- [TRY IT]: Lines that include "کاربر" make up the answer; copy all of them from the data below.

Source texts of formatted documents:

::::::

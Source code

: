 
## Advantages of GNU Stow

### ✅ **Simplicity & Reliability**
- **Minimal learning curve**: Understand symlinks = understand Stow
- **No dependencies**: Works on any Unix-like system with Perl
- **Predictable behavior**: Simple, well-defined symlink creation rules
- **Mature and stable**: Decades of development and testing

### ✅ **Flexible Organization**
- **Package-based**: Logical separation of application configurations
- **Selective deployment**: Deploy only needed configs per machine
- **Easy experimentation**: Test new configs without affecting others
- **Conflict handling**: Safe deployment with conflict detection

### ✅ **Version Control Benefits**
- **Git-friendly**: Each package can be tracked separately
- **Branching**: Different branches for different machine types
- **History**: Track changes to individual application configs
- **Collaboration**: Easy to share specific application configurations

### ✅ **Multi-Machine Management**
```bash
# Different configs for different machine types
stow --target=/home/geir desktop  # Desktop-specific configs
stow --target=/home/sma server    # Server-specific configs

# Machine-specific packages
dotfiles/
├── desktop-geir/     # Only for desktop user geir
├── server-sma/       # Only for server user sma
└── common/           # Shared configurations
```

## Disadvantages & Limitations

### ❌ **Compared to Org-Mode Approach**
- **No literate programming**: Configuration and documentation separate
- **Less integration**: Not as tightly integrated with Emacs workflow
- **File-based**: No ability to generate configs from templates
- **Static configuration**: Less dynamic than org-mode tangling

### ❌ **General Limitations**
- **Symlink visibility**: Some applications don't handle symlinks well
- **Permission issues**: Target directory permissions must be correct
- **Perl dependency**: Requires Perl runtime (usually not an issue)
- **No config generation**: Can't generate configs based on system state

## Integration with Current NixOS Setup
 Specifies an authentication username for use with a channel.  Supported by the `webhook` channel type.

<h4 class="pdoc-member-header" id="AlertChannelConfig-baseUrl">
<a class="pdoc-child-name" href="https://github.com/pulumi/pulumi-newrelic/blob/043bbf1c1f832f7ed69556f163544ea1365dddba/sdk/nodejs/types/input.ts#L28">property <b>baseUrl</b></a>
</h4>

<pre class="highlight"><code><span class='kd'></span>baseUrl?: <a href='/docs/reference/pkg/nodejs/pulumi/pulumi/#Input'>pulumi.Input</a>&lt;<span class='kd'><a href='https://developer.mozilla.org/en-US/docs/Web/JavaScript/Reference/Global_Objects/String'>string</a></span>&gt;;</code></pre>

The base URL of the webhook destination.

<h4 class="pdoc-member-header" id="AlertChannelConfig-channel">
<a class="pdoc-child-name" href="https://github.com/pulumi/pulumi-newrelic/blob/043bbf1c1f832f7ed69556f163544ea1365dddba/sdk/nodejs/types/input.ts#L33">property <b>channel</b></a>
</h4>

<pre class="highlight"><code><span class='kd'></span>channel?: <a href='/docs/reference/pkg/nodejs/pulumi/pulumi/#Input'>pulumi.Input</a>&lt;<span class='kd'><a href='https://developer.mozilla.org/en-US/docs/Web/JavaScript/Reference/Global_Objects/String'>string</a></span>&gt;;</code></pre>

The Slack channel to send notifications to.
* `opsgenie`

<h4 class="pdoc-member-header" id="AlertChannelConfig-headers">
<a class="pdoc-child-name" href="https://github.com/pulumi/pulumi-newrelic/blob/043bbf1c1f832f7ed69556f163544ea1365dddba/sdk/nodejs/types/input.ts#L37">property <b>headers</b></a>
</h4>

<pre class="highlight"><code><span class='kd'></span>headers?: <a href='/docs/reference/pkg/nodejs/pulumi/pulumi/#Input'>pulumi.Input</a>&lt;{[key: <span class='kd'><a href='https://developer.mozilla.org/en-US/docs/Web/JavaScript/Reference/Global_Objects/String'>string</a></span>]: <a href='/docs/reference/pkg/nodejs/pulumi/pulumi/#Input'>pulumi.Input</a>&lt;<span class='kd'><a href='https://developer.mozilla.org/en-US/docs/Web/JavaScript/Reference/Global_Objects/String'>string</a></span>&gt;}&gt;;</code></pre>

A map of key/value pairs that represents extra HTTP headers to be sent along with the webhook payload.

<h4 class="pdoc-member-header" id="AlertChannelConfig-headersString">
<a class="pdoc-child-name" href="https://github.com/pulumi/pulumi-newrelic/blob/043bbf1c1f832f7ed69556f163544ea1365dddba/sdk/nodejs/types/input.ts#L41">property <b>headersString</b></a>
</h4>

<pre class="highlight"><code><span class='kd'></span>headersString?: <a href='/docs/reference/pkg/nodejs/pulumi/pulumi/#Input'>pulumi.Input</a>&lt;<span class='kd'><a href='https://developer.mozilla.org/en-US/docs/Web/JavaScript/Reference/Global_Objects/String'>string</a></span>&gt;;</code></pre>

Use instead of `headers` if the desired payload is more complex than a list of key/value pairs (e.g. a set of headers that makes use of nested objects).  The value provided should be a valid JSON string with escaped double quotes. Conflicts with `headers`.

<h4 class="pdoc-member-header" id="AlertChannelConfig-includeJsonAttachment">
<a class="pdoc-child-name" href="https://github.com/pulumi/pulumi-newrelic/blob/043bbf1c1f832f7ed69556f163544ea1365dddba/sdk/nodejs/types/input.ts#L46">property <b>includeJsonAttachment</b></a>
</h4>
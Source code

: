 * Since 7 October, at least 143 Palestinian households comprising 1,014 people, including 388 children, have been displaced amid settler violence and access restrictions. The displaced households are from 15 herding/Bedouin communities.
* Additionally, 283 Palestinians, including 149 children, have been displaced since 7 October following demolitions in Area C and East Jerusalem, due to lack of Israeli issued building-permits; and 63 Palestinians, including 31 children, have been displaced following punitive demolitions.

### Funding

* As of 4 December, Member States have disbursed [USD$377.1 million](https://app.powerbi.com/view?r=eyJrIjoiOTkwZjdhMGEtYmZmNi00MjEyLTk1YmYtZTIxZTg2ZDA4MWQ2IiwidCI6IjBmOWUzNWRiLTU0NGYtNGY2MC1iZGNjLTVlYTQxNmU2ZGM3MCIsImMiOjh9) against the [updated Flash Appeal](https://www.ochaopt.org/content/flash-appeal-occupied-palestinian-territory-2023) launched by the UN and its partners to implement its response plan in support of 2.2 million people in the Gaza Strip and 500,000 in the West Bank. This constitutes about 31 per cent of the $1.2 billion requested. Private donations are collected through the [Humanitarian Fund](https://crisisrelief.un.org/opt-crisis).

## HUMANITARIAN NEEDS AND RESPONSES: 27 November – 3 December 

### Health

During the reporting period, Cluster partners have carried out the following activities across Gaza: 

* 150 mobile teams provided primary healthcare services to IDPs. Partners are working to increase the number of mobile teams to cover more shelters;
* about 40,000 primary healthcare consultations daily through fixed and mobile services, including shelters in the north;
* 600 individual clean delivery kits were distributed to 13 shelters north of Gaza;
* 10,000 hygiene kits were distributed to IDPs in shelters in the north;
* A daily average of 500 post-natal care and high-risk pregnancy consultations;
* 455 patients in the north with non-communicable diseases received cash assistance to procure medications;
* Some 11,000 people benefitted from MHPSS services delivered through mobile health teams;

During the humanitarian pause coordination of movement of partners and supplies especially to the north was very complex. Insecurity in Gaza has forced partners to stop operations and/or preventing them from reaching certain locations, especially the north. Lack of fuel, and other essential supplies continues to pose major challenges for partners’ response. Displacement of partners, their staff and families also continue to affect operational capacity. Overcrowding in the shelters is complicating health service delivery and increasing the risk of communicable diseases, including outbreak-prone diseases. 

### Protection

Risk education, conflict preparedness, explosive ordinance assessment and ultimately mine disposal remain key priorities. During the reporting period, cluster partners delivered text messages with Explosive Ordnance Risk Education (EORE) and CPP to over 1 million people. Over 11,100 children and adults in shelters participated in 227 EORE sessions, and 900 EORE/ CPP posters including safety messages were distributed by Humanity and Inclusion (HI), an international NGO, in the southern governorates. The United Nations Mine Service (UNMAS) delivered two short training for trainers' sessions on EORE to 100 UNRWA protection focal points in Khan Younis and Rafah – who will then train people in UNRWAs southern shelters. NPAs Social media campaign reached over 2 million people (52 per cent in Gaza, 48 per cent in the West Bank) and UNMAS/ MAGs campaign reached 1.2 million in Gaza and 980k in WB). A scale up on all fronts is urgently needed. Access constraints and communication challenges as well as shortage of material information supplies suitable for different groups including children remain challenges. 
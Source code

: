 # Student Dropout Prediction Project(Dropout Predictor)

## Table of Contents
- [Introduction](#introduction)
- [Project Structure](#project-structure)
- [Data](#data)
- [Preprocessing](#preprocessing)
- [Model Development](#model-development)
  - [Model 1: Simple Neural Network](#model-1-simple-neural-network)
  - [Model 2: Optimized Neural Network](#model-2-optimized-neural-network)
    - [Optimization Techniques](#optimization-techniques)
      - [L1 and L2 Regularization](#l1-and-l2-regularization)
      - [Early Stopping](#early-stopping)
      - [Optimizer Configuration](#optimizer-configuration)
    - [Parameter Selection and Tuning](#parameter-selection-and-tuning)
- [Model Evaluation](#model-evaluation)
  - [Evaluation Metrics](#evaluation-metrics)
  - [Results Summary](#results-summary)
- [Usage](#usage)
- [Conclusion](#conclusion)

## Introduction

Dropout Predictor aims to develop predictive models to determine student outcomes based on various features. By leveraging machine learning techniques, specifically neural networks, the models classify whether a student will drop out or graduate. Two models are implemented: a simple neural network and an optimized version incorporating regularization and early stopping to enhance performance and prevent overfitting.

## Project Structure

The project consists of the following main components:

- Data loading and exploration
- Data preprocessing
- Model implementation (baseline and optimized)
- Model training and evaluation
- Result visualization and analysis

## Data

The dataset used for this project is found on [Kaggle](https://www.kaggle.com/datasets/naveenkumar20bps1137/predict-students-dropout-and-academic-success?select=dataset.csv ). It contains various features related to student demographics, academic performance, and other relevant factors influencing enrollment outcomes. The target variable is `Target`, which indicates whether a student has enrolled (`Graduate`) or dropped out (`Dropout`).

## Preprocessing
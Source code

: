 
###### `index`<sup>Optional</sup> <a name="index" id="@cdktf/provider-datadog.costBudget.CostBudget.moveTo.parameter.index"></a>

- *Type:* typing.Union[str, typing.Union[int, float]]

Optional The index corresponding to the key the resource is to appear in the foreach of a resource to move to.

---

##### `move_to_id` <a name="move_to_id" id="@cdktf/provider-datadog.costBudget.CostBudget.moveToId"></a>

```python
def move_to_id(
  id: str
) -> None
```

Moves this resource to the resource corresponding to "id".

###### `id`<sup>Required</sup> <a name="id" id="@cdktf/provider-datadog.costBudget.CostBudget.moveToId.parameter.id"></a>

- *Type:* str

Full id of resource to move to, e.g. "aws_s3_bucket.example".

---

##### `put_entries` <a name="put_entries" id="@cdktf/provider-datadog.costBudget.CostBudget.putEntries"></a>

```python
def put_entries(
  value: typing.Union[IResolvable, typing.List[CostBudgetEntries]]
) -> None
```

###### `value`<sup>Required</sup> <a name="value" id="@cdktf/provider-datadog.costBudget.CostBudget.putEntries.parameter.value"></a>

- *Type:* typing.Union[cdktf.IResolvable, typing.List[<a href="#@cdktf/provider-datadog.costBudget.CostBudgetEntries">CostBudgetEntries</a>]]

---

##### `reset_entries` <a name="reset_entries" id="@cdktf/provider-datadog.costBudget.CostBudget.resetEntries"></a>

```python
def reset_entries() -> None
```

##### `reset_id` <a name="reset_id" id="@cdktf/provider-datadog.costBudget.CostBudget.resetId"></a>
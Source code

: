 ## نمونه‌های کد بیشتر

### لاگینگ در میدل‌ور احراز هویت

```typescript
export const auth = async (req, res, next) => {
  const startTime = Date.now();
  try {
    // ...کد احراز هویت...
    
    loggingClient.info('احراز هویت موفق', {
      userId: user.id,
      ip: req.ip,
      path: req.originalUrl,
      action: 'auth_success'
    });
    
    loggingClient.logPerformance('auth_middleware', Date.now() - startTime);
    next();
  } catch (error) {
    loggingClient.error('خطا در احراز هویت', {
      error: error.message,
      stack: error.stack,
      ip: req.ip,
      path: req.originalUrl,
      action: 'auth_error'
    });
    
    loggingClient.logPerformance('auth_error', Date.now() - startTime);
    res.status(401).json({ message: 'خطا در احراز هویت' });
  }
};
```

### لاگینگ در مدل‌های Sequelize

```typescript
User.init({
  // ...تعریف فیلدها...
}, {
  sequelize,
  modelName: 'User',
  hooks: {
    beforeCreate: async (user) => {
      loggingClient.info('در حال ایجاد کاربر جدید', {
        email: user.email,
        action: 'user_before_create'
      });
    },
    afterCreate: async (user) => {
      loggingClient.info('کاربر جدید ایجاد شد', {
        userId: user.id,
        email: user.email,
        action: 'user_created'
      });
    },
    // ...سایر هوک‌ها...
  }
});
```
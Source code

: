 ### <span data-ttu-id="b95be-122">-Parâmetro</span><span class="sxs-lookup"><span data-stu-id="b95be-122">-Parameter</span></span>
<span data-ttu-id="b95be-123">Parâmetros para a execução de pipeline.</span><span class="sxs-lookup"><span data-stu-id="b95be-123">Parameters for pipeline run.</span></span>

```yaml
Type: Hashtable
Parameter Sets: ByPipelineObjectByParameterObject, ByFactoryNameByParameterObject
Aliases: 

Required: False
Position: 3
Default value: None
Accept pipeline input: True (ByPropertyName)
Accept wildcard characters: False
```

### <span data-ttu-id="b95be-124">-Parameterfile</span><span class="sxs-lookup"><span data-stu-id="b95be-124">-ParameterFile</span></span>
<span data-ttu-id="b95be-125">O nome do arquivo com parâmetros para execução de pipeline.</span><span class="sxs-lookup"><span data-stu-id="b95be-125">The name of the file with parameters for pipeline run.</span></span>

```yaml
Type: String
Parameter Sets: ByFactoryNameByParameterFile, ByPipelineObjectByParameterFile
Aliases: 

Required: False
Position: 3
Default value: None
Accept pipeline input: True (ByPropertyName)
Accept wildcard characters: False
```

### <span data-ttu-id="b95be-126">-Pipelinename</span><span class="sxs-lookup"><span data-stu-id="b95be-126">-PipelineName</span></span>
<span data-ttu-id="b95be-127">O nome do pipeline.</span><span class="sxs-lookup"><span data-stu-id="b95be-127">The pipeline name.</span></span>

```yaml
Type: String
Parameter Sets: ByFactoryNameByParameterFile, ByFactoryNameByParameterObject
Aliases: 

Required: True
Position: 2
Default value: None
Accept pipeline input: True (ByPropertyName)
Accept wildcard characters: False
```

::::::

- [YOUR RESPONSE]:
      loggingClient.info('در حال ایجاد کاربر جدید', {
      loggingClient.info('کاربر جدید ایجاد شد', {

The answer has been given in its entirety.